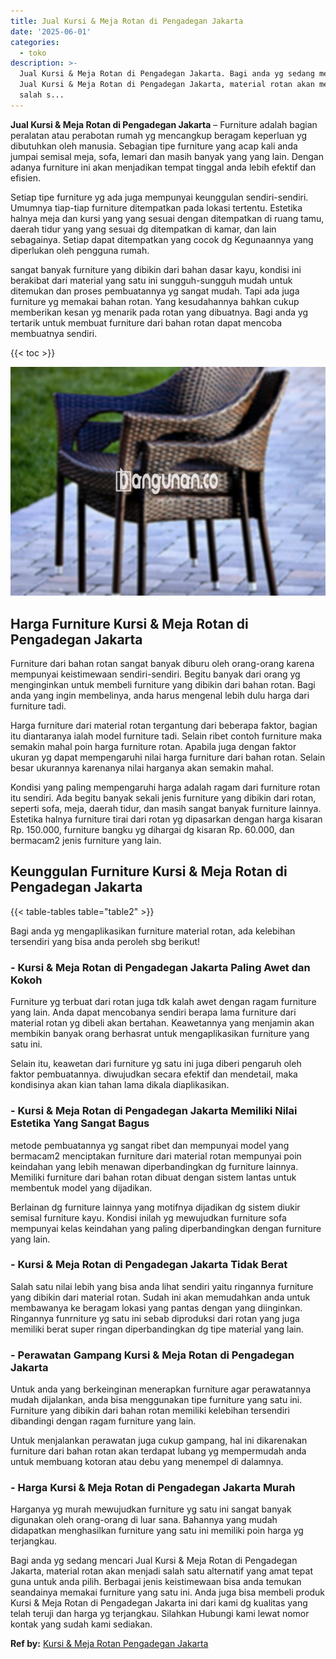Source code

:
 ```yaml
---
title: Jual Kursi & Meja Rotan di Pengadegan Jakarta
date: '2025-06-01'
categories:
  - toko
description: >-
  Jual Kursi & Meja Rotan di Pengadegan Jakarta. Bagi anda yg sedang mencari
  Jual Kursi & Meja Rotan di Pengadegan Jakarta, material rotan akan menjadi
  salah s...
---
```


**Jual Kursi & Meja Rotan di Pengadegan Jakarta** – Furniture adalah bagian peralatan atau perabotan rumah yg mencangkup beragam keperluan yg dibutuhkan oleh manusia. Sebagian tipe furniture yang acap kali anda jumpai semisal meja, sofa, lemari dan masih banyak yang yang lain. Dengan adanya furniture ini akan menjadikan tempat tinggal anda lebih efektif dan efisien.

Setiap tipe furniture yg ada juga mempunyai keunggulan sendiri-sendiri. Umumnya tiap-tiap furniture ditempatkan pada lokasi tertentu. Estetika halnya meja dan kursi yang yang sesuai dengan ditempatkan di ruang tamu, daerah tidur yang yang sesuai dg ditempatkan di kamar, dan lain sebagainya. Setiap dapat ditempatkan yang cocok dg Kegunaannya yang diperlukan oleh pengguna rumah.

sangat banyak furniture yang dibikin dari bahan dasar kayu, kondisi ini berakibat dari material yang satu ini sungguh-sungguh mudah untuk ditemukan dan proses pembuatannya yg sangat mudah. Tapi ada juga furniture yg memakai bahan rotan. Yang kesudahannya bahkan cukup memberikan kesan yg menarik pada rotan yang dibuatnya. Bagi anda yg tertarik untuk membuat furniture dari bahan rotan dapat mencoba membuatnya sendiri.

{{< toc >}}

![Jual Kursi & Meja Rotan di Pengadegan Jakarta](/images/kursi-meja-rotan-murah29.png)

## Harga Furniture Kursi & Meja Rotan di Pengadegan Jakarta

Furniture dari bahan rotan sangat banyak diburu oleh orang-orang karena mempunyai keistimewaan sendiri-sendiri. Begitu banyak dari orang yg menginginkan untuk membeli furniture yang dibikin dari bahan rotan. Bagi anda yang ingin membelinya, anda harus mengenal lebih dulu harga dari furniture tadi.

Harga furniture dari material rotan tergantung dari beberapa faktor, bagian itu diantaranya ialah model furniture tadi. Selain ribet contoh furniture maka semakin mahal poin harga furniture rotan. Apabila juga dengan faktor ukuran yg dapat mempengaruhi nilai harga furniture dari bahan rotan. Selain besar ukurannya karenanya nilai harganya akan semakin mahal.

Kondisi yang paling mempengaruhi harga adalah ragam dari furniture rotan itu sendiri. Ada begitu banyak sekali jenis furniture yang dibikin dari rotan, seperti sofa, meja, daerah tidur, dan masih sangat banyak furniture lainnya. Estetika halnya furniture tirai dari rotan yg dipasarkan dengan harga kisaran Rp. 150.000, furniture bangku yg dihargai dg kisaran Rp. 60.000, dan bermacam2 jenis furniture yang lain.

## Keunggulan Furniture Kursi & Meja Rotan di Pengadegan Jakarta

{{< table-tables table="table2" >}}

Bagi anda yg mengaplikasikan furniture material rotan, ada kelebihan tersendiri yang bisa anda peroleh sbg berikut!

### \- Kursi & Meja Rotan di Pengadegan Jakarta Paling Awet dan Kokoh

Furniture yg terbuat dari rotan juga tdk kalah awet dengan ragam furniture yang lain. Anda dapat mencobanya sendiri berapa lama furniture dari material rotan yg dibeli akan bertahan. Keawetannya yang menjamin akan membikin banyak orang berhasrat untuk mengaplikasikan furniture yang satu ini.

Selain itu, keawetan dari furniture yg satu ini juga diberi pengaruh oleh faktor pembuatannya. diwujudkan secara efektif dan mendetail, maka kondisinya akan kian tahan lama dikala diaplikasikan.

### \- Kursi & Meja Rotan di Pengadegan Jakarta Memiliki Nilai Estetika Yang Sangat Bagus

metode pembuatannya yg sangat ribet dan mempunyai model yang bermacam2 menciptakan furniture dari material rotan mempunyai poin keindahan yang lebih menawan diperbandingkan dg furniture lainnya. Memiliki furniture dari bahan rotan dibuat dengan sistem lantas untuk membentuk model yang dijadikan.

Berlainan dg furniture lainnya yang motifnya dijadikan dg sistem diukir semisal furniture kayu. Kondisi inilah yg mewujudkan furniture sofa mempunyai kelas keindahan yang paling diperbandingkan dengan furniture yang lain.

### \- Kursi & Meja Rotan di Pengadegan Jakarta Tidak Berat

Salah satu nilai lebih yang bisa anda lihat sendiri yaitu ringannya furniture yang dibikin dari material rotan. Sudah ini akan memudahkan anda untuk membawanya ke beragam lokasi yang pantas dengan yang diinginkan. Ringannya funrniture yg satu ini sebab diproduksi dari rotan yang juga memiliki berat super ringan diperbandingkan dg tipe material yang lain.

### \- Perawatan Gampang Kursi & Meja Rotan di Pengadegan Jakarta

Untuk anda yang berkeinginan menerapkan furniture agar perawatannya mudah dijalankan, anda bisa menggunakan tipe furniture yang satu ini. Furniture yang dibikin dari bahan rotan memiliki kelebihan tersendiri dibandingi dengan ragam furniture yang lain.

Untuk menjalankan perawatan juga cukup gampang, hal ini dikarenakan furniture dari bahan rotan akan terdapat lubang yg mempermudah anda untuk membuang kotoran atau debu yang menempel di dalamnya.

### \- Harga Kursi & Meja Rotan di Pengadegan Jakarta Murah

Harganya yg murah mewujudkan furniture yg satu ini sangat banyak digunakan oleh orang-orang di luar sana. Bahannya yang mudah didapatkan menghasilkan furniture yang satu ini memiliki poin harga yg terjangkau.

Bagi anda yg sedang mencari Jual Kursi & Meja Rotan di Pengadegan Jakarta, material rotan akan menjadi salah satu alternatif yang amat tepat guna untuk anda pilih. Berbagai jenis keistimewaan bisa anda temukan seandainya memakai furniture yang satu ini. Anda juga bisa membeli produk Kursi & Meja Rotan di Pengadegan Jakarta ini dari kami dg kualitas yang telah teruji dan harga yg terjangkau. Silahkan Hubungi kami lewat nomor kontak yang sudah kami sediakan.

**Ref by:** [Kursi & Meja Rotan Pengadegan Jakarta](https://id.wikipedia.org/wiki/Kursi)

######

REQUIRED ACTION:
Exact repetition of each line above is expected; images are to be omitted.

FINISHED EXERCISE:
Source code

:
 ```yaml
---
title: Jual Kursi & Meja Rotan di Pengadegan Jakarta
date: '2025-06-01'
categories:
  - toko
description: >-
  Jual Kursi & Meja Rotan di Pengadegan Jakarta. Bagi anda yg sedang mencari
  Jual Kursi & Meja Rotan di Pengadegan Jakarta, material rotan akan menjadi
  salah s...
---
```


**Jual Kursi & Meja Rotan di Pengadegan Jakarta** – Furniture adalah bagian peralatan atau perabotan rumah yg mencangkup beragam keperluan yg dibutuhkan oleh manusia. Sebagian tipe furniture yang acap kali anda jumpai semisal meja, sofa, lemari dan masih banyak yang yang lain. Dengan adanya furniture ini akan menjadikan tempat tinggal anda lebih efektif dan efisien.

Setiap tipe furniture yg ada juga mempunyai keunggulan sendiri-sendiri. Umumnya tiap-tiap furniture ditempatkan pada lokasi tertentu. Estetika halnya meja dan kursi yang yang sesuai dengan ditempatkan di ruang tamu, daerah tidur yang yang sesuai dg ditempatkan di kamar, dan lain sebagainya. Setiap dapat ditempatkan yang cocok dg Kegunaannya yang diperlukan oleh pengguna rumah.

sangat banyak furniture yang dibikin dari bahan dasar kayu, kondisi ini berakibat dari material yang satu ini sungguh-sungguh mudah untuk ditemukan dan proses pembuatannya yg sangat mudah. Tapi ada juga furniture yg memakai bahan rotan. Yang kesudahannya bahkan cukup memberikan kesan yg menarik pada rotan yang dibuatnya. Bagi anda yg tertarik untuk membuat furniture dari bahan rotan dapat mencoba membuatnya sendiri.

{{< toc >}}

![Jual Kursi & Meja Rotan di Pengadegan Jakarta](/images/kursi-meja-rotan-murah29.png)

## Harga Furniture Kursi & Meja Rotan di Pengadegan Jakarta

Furniture dari bahan rotan sangat banyak diburu oleh orang-orang karena mempunyai keistimewaan sendiri-sendiri. Begitu banyak dari orang yg menginginkan untuk membeli furniture yang dibikin dari bahan rotan. Bagi anda yang ingin membelinya, anda harus mengenal lebih dulu harga dari furniture tadi.

Harga furniture dari material rotan tergantung dari beberapa faktor, bagian itu diantaranya ialah model furniture tadi. Selain ribet contoh furniture maka semakin mahal poin harga furniture rotan. Apabila juga dengan faktor ukuran yg dapat mempengaruhi nilai harga furniture dari bahan rotan. Selain besar ukurannya karenanya nilai harganya akan semakin mahal.

Kondisi yang paling mempengaruhi harga adalah ragam dari furniture rotan itu sendiri. Ada begitu banyak sekali jenis furniture yang dibikin dari rotan, seperti sofa, meja, daerah tidur, dan masih sangat banyak furniture lainnya. Estetika halnya furniture tirai dari rotan yg dipasarkan dengan harga kisaran Rp. 150.000, furniture bangku yg dihargai dg kisaran Rp. 60.000, dan bermacam2 jenis furniture yang lain.

## Keunggulan Furniture Kursi & Meja Rotan di Pengadegan Jakarta

{{< table-tables table="table2" >}}

Bagi anda yg mengaplikasikan furniture material rotan, ada kelebihan tersendiri yang bisa anda peroleh sbg berikut!

### \- Kursi & Meja Rotan di Pengadegan Jakarta Paling Awet dan Kokoh

Furniture yg terbuat dari rotan juga tdk kalah awet dengan ragam furniture yang lain. Anda dapat mencobanya sendiri berapa lama furniture dari material rotan yg dibeli akan bertahan. Keawetannya yang menjamin akan membikin banyak orang berhasrat untuk mengaplikasikan furniture yang satu ini.

Selain itu, keawetan dari furniture yg satu ini juga diberi pengaruh oleh faktor pembuatannya. diwujudkan secara efektif dan mendetail, maka kondisinya akan kian tahan lama dikala diaplikasikan.

### \- Kursi & Meja Rotan di Pengadegan Jakarta Memiliki Nilai Estetika Yang Sangat Bagus

metode pembuatannya yg sangat ribet dan mempunyai model yang bermacam2 menciptakan furniture dari material rotan mempunyai poin keindahan yang lebih menawan diperbandingkan dg furniture lainnya. Memiliki furniture dari bahan rotan dibuat dengan sistem lantas untuk membentuk model yang dijadikan.

Berlainan dg furniture lainnya yang motifnya dijadikan dg sistem diukir semisal furniture kayu. Kondisi inilah yg mewujudkan furniture sofa mempunyai kelas keindahan yang paling diperbandingkan dengan furniture yang lain.

### \- Kursi & Meja Rotan di Pengadegan Jakarta Tidak Berat

Salah satu nilai lebih yang bisa anda lihat sendiri yaitu ringannya furniture yang dibikin dari material rotan. Sudah ini akan memudahkan anda untuk membawanya ke beragam lokasi yang pantas dengan yang diinginkan. Ringannya funrniture yg satu ini sebab diproduksi dari rotan yang juga memiliki berat super ringan diperbandingkan dg tipe material yang lain.

### \- Perawatan Gampang Kursi & Meja Rotan di Pengadegan Jakarta

Untuk anda yang berkeinginan menerapkan furniture agar perawatannya mudah dijalankan, anda bisa menggunakan tipe furniture yang satu ini. Furniture yang dibikin dari bahan rotan memiliki kelebihan tersendiri dibandingi dengan ragam furniture yang lain.

Untuk menjalankan perawatan juga cukup gampang, hal ini dikarenakan furniture dari bahan rotan akan terdapat lubang yg mempermudah anda untuk membuang kotoran atau debu yang menempel di dalamnya.

### \- Harga Kursi & Meja Rotan di Pengadegan Jakarta Murah

Harganya yg murah mewujudkan furniture yg satu ini sangat banyak digunakan oleh orang-orang di luar sana. Bahannya yang mudah didapatkan menghasilkan furniture yang satu ini memiliki poin harga yg terjangkau.

Bagi anda yg sedang mencari Jual Kursi & Meja Rotan di Pengadegan Jakarta, material rotan akan menjadi salah satu alternatif yang amat tepat guna untuk anda pilih. Berbagai jenis keistimewaan bisa anda temukan seandainya memakai furniture yang satu ini. Anda juga bisa membeli produk Kursi & Meja Rotan di Pengadegan Jakarta ini dari kami dg kualitas yang telah teruji dan harga yg terjangkau. Silahkan Hubungi kami lewat nomor kontak yang sudah kami sediakan.

**Ref by:** [Kursi & Meja Rotan Pengadegan Jakarta](https://id.wikipedia.org/wiki/Kursi)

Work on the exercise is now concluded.